Provided material -
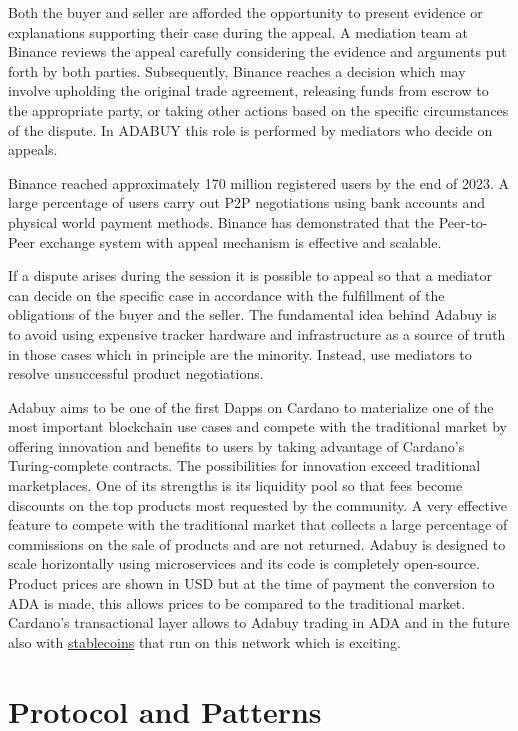 \documentclass[12pt]{article}
\begin{document}
Both the buyer and seller are afforded the opportunity to present evidence or explanations supporting their case during the appeal. A mediation team at Binance reviews the appeal carefully considering the evidence and arguments put forth by both parties. Subsequently, Binance reaches a decision which may involve upholding the original trade agreement, releasing funds from escrow to the appropriate party, or taking other actions based on the specific circumstances of the dispute. In ADABUY this role is performed by mediators who decide on appeals.

Binance reached approximately 170 million registered users by the end of 2023. A large percentage of users carry out P2P negotiations using bank accounts and physical world payment methods. Binance has demonstrated that the Peer-to-Peer exchange system with appeal mechanism is effective and scalable.

If a dispute arises during the session it is possible to appeal so that a mediator can decide on the specific case in accordance with the fulfillment of the obligations of the buyer and the seller. The fundamental idea behind Adabuy is to avoid using expensive tracker hardware and infrastructure as a source of truth in those cases which in principle are the minority. Instead, use mediators to resolve unsuccessful product negotiations.

Adabuy aims to be one of the first Dapps on Cardano to materialize one of the most important blockchain use cases and compete with the traditional market by offering innovation and benefits to users by taking advantage of Cardano's Turing-complete contracts. The possibilities for innovation exceed traditional marketplaces. One of its strengths is its liquidity pool so that fees become discounts on the top products most requested by the community. 
A very effective feature to compete with the traditional market that collects a large percentage of commissions on the sale of products and are not returned. Adabuy is designed to scale horizontally using microservices and its code is completely open-source.
Product prices are shown in USD but at the time of payment the conversion to ADA is made, this allows prices to be compared to the traditional market. Cardano's transactional layer allows to Adabuy trading in ADA and in the future also with \underline{stablecoins} that run on this network which is exciting.

\section{ Protocol and Patterns }
\end{document}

Exercise requirements - In the records above, find the lines holding "mediators". Copy each one.

Your response -
Both the buyer and seller are afforded the opportunity to present evidence or explanations supporting their case during the appeal. A mediation team at Binance reviews the appeal carefully considering the evidence and arguments put forth by both parties. Subsequently, Binance reaches a decision which may involve upholding the original trade agreement, releasing funds from escrow to the appropriate party, or taking other actions based on the specific circumstances of the dispute. In ADABUY this role is performed by mediators who decide on appeals.
If a dispute arises during the session it is possible to appeal so that a mediator can decide on the specific case in accordance with the fulfillment of the obligations of the buyer and the seller. The fundamental idea behind Adabuy is to avoid using expensive tracker hardware and infrastructure as a source of truth in those cases which in principle are the minority. Instead, use mediators to resolve unsuccessful product negotiations.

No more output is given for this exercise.